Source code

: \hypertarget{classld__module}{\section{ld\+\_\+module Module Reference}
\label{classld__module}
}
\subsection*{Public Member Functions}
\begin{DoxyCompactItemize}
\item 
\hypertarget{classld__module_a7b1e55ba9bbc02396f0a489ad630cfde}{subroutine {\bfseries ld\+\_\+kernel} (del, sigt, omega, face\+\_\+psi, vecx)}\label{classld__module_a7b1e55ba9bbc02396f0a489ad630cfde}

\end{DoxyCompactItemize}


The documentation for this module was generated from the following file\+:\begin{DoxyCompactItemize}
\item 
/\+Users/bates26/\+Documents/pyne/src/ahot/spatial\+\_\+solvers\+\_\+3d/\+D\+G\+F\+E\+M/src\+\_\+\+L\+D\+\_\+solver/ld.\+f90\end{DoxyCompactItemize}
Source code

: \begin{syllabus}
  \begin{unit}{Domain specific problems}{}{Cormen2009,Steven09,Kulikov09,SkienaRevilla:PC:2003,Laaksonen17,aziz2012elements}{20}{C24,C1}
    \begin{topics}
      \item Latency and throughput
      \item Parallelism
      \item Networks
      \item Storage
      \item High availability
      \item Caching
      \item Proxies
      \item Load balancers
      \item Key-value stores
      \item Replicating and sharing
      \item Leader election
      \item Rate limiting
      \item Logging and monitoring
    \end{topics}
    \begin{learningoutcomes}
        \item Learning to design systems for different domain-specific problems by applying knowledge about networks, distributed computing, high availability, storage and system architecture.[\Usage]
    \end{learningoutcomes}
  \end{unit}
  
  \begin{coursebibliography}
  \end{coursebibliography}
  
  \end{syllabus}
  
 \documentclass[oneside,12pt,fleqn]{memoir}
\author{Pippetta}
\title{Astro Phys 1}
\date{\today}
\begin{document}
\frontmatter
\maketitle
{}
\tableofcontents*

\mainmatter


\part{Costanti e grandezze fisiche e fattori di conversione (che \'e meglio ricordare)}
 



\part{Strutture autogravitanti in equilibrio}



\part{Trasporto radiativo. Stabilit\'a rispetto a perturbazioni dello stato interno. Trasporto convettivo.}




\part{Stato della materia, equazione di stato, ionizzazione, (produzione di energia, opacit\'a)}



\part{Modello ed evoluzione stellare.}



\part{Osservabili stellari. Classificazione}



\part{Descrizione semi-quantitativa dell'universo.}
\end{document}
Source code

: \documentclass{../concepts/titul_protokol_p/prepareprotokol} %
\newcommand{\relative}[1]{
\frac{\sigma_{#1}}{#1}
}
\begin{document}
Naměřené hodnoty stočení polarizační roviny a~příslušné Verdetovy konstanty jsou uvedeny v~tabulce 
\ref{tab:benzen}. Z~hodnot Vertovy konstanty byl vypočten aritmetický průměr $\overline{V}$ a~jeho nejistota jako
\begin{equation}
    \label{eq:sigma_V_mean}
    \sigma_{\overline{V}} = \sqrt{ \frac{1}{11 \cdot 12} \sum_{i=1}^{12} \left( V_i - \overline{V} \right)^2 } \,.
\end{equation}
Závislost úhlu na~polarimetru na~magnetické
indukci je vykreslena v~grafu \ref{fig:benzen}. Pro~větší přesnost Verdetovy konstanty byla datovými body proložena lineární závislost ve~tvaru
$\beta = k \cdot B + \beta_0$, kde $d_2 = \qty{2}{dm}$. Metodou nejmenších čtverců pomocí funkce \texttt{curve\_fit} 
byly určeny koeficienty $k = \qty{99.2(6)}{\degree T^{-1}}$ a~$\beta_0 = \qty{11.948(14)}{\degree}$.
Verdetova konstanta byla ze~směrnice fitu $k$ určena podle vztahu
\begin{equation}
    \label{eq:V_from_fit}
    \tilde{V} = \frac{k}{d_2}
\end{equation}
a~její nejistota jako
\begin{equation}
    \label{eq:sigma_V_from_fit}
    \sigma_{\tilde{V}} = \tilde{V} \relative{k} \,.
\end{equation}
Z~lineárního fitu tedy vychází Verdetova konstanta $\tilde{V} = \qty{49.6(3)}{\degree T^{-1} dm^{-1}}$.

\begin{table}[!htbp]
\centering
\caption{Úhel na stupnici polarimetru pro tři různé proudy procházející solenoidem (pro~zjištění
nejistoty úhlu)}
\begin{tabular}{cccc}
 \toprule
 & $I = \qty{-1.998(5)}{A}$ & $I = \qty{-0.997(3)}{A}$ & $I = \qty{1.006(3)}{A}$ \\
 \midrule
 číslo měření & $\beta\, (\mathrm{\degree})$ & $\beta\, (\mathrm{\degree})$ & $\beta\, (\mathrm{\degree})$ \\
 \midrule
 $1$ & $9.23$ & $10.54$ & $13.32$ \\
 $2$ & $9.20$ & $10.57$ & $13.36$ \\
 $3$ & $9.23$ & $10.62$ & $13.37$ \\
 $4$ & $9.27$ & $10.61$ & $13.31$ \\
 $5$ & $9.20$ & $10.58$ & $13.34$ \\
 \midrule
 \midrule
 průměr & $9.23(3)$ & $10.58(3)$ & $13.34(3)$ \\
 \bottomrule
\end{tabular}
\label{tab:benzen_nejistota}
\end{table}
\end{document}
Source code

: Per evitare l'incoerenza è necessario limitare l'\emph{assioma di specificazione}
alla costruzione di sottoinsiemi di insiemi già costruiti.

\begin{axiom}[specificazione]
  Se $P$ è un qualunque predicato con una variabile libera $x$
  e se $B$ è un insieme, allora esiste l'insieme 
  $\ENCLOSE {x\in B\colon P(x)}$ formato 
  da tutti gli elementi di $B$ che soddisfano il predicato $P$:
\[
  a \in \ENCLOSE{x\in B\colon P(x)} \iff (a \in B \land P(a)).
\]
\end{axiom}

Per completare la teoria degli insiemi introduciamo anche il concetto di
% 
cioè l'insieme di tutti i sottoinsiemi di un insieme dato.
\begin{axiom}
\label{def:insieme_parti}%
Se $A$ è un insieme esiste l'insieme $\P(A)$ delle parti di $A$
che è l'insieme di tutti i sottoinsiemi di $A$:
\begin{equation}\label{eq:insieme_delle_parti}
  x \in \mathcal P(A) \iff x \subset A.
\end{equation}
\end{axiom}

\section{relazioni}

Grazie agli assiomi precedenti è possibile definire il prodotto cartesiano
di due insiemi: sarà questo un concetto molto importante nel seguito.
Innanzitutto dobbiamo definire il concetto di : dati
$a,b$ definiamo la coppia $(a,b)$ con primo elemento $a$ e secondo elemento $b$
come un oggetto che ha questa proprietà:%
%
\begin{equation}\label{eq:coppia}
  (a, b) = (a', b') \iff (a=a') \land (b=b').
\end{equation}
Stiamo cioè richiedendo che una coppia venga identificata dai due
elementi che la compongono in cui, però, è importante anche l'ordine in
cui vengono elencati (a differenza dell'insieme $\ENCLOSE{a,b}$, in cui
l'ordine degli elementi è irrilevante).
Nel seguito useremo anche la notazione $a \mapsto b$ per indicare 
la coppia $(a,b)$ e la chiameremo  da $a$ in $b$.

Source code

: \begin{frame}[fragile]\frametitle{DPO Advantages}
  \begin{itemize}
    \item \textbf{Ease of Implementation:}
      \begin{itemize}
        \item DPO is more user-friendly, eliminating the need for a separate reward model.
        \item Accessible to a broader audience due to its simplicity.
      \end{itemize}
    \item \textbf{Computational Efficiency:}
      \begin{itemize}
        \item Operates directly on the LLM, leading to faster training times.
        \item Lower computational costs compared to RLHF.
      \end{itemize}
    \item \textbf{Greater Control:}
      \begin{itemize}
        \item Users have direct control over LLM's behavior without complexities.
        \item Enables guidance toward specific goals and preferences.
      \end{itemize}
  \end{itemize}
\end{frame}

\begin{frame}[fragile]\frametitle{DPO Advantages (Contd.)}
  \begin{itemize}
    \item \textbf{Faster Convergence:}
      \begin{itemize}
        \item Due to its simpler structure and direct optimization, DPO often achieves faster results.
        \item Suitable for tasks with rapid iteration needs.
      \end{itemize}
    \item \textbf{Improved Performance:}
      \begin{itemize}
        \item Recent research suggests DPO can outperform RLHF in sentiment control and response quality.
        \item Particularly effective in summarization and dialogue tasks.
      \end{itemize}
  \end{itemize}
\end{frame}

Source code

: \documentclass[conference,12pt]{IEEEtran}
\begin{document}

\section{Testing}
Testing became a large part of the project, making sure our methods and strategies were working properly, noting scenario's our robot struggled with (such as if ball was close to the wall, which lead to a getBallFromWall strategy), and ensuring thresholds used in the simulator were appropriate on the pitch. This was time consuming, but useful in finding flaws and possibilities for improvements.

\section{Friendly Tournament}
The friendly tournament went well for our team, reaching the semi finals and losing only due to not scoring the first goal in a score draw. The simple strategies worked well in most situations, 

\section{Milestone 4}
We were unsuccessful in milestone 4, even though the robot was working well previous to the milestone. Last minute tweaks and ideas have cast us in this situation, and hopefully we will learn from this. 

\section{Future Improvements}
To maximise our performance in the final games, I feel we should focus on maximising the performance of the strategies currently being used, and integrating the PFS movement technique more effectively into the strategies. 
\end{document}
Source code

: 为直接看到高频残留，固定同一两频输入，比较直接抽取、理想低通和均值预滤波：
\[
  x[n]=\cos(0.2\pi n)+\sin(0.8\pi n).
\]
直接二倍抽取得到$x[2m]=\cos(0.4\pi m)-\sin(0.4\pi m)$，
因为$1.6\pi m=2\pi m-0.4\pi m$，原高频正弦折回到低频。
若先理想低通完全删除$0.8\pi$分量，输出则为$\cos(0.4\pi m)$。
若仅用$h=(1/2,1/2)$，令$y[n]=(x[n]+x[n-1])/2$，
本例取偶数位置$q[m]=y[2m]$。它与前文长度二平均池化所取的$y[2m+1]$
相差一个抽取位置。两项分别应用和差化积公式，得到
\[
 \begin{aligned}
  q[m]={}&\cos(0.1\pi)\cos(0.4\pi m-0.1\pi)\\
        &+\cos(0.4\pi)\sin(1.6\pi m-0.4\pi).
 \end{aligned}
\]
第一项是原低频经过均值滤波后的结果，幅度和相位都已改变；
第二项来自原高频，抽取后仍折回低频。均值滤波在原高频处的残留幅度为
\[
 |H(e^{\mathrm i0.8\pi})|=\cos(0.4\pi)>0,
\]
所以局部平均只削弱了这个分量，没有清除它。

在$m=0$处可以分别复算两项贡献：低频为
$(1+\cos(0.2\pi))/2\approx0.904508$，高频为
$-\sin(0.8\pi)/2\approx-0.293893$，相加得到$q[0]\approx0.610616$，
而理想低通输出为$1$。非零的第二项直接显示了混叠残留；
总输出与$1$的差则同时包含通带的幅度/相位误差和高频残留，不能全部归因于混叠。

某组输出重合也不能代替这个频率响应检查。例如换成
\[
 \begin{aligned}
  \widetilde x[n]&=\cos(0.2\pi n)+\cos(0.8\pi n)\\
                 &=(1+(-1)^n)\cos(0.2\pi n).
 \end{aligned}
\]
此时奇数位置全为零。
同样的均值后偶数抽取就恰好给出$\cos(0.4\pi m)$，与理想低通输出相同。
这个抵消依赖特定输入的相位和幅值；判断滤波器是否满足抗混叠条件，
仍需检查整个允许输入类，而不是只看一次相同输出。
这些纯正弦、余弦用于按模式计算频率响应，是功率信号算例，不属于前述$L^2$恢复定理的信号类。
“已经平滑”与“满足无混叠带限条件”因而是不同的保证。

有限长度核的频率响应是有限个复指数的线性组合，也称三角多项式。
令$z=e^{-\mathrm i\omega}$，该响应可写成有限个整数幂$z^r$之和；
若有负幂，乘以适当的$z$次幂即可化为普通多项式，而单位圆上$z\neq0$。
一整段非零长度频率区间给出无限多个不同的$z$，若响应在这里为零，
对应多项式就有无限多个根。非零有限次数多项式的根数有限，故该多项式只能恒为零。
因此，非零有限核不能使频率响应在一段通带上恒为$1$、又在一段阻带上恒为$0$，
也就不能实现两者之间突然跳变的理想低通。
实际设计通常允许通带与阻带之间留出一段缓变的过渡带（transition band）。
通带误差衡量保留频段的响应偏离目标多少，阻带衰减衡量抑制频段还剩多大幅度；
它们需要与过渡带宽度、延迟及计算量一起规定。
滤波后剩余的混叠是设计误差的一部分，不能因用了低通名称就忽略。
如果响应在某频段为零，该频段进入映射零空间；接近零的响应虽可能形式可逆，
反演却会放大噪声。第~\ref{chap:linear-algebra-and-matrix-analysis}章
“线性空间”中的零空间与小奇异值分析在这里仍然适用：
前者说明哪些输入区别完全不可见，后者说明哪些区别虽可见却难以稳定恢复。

+ + + + +

ASSIGNED TASK:
Copy out every line in the entries above that holds "have".

SOLVED EXERCISE:
        \item Users have direct control over LLM's behavior without complexities.
We were unsuccessful in milestone 4, even though the robot was working well previous to the milestone. Last minute tweaks and ideas have cast us in this situation, and hopefully we will learn from this. 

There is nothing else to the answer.